Québécois wunderkind Xavier Dolan returns to the fold with Laurence Anyways, a weighty and sprawling three-hour opus that picked up the Queer Palm award at this year’s Cannes Film Festival. Illustrating a marked improvement in substance over the writer-director’s previous efforts, Laurence Anyways takes its viewers on an intense emotional voyage as Laurence (Melvil Poupaud), a teacher, makes the tough decision to – in the narrow-minded 90‘s – follow his heart and reveal himself as transgender.
His revelation – one that has brewing for many years, coming to a head in a fiery outburst of emotion set within the claustrophobic space of a car wash – comes as a shock to those around him, not least his long-term partner Fred (Suzanne Clément) and steely mother (Nathalie Baye). It’s perhaps the relationship between Laurence and Fred that’s the most striking here. Initially, and after a period of doubt and self-blame, Fred tries to be supportive towards Laurence, but as his transition takes its toll, Fred detaches herself.
Over the ten year period that unravels through Dolan’s expansive narrative (the run time clocks in at a hefty, yet involving 161 minutes), Laurence and Fred drift in and out of one another’s lives and encounter many issues, from prejudice (a scene in which Fred stands up to a nosey waitress in a small-town café is among the film’s best) to new relationships and sorrowful isolation. It’s a time period that allows for such cumbrous issues to be probed in thorough fashion, as Laurence’s mindset contradicts with those on the outside.
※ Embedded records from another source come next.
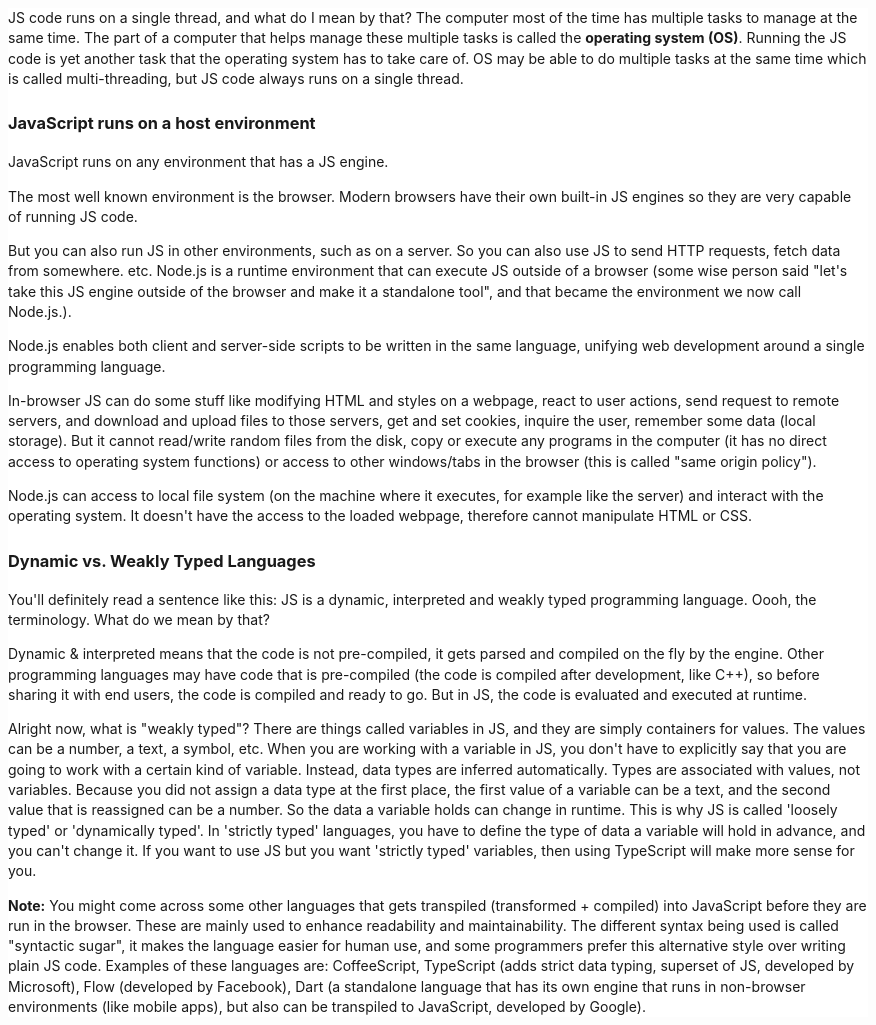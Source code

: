JS code runs on a single thread, and what do I mean by that? The computer most of the time has multiple tasks to manage at the same time. The part of a computer that helps manage these multiple tasks is called the **operating system (OS)**. Running the JS code is yet another task that the operating system has to take care of. OS may be able to do multiple tasks at the same time which is called multi-threading, but JS code always runs on a single thread.

### JavaScript runs on a host environment

JavaScript runs on any environment that has a JS engine.

The most well known environment is the browser. Modern browsers have their own built-in JS engines so they are very capable of running JS code.

But you can also run JS in other environments, such as on a server. So you can also use JS to send HTTP requests, fetch data from somewhere. etc. Node.js is a runtime environment that can execute JS outside of a browser (some wise person said "let's take this JS engine outside of the browser and make it a standalone tool", and that became the environment we now call Node.js.).

Node.js enables both client and server-side scripts to be written in the same language, unifying web development around a single programming language.

In-browser JS can do some stuff like modifying HTML and styles on a webpage, react to user actions, send request to remote servers, and download and upload files to those servers, get and set cookies, inquire the user, remember some data (local storage). But it cannot read/write random files from the disk, copy or execute any programs in the computer (it has no direct access to operating system functions) or access to other windows/tabs in the browser (this is called "same origin policy").

Node.js can access to local file system (on the machine where it executes, for example like the server) and interact with the operating system. It doesn't have the access to the loaded webpage, therefore cannot manipulate HTML or CSS.

### Dynamic vs. Weakly Typed Languages

You'll definitely read a sentence like this: JS is a dynamic, interpreted and weakly typed programming language. Oooh, the terminology. What do we mean by that?

Dynamic & interpreted means that the code is not pre-compiled, it gets parsed and compiled on the fly by the engine. Other programming languages may have code that is pre-compiled (the code is compiled after development, like C++), so before sharing it with end users, the code is compiled and ready to go. But in JS, the code is evaluated and executed at runtime.

Alright now, what is "weakly typed"? There are things called variables in JS, and they are simply containers for values. The values can be a number, a text, a symbol, etc. When you are working with a variable in JS, you don't have to explicitly say that you are going to work with a certain kind of variable. Instead, data types are inferred automatically. Types are associated with values, not variables. Because you did not assign a data type at the first place, the first value of a variable can be a text, and the second value that is reassigned can be a number. So the data a variable holds can change in runtime. This is why JS is called 'loosely typed' or 'dynamically typed'. In 'strictly typed' languages, you have to define the type of data a variable will hold in advance, and you can't change it. If you want to use JS but you want 'strictly typed' variables, then using TypeScript will make more sense for you.

**Note:** You might come across some other languages that gets transpiled (transformed + compiled) into JavaScript before they are run in the browser. These are mainly used to enhance readability and maintainability. The different syntax being used is called "syntactic sugar", it makes the language easier for human use, and some programmers prefer this alternative style over writing plain JS code.
Examples of these languages are: CoffeeScript, TypeScript (adds strict data typing, superset of JS, developed by Microsoft), Flow (developed by Facebook), Dart (a standalone language that has its own engine that runs in non-browser environments (like mobile apps), but also can be transpiled to JavaScript, developed by Google).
Dolan deals with the narrative beats with remarkable competence and sincerity, sticking with these characters through thick and thin, together and apart. That said, there’s no doubt that it’s sometimes a struggle to wade through the unrelenting force in which Dolan hurtles ideas – unedited – right, left and centre. It’s an exhausting affair at best, and Dolan could do worse than find an editor he trusts in to condense and better rationalise his meandering and often overwhelming instincts.
Notwithstanding, Dolan’s direction prevails as he uses colourful, expressionistic compositions, penetrating camera angles and a piercing electronic soundtrack (a punchy remix of Headman’s “Moisture” immediately springs to mind) to accentuate the various characters’ emotions, temperaments and behaviours. What remains the beating heart of Laurence Anyways from start to finish, however, are the intense, commanding performances delivered with outstanding virtuosity and raw, fiery emotion by Poupaud and Clément. Baye, too, is memorable in her role as Laurence’s stubborn mother.
Dolan isn’t likely to win any new admirers with his hefty tracking of a love affair and for those adverse to a bloated run-time it’s best to steer clear. But for those willing to tackle the onslaught of ideas thrown at the screen and discover the effusive, prudent and purposeful heart at its core, Laurence Anyways is a rewarding piece of cinema busting with ideas, realism and two of the years most committed performances. Dolan – only 23 years young – is fast cementing himself as a writer-director willing to take risks. It might well result in a film that boasts many imperfections, but it’s commendable nevertheless.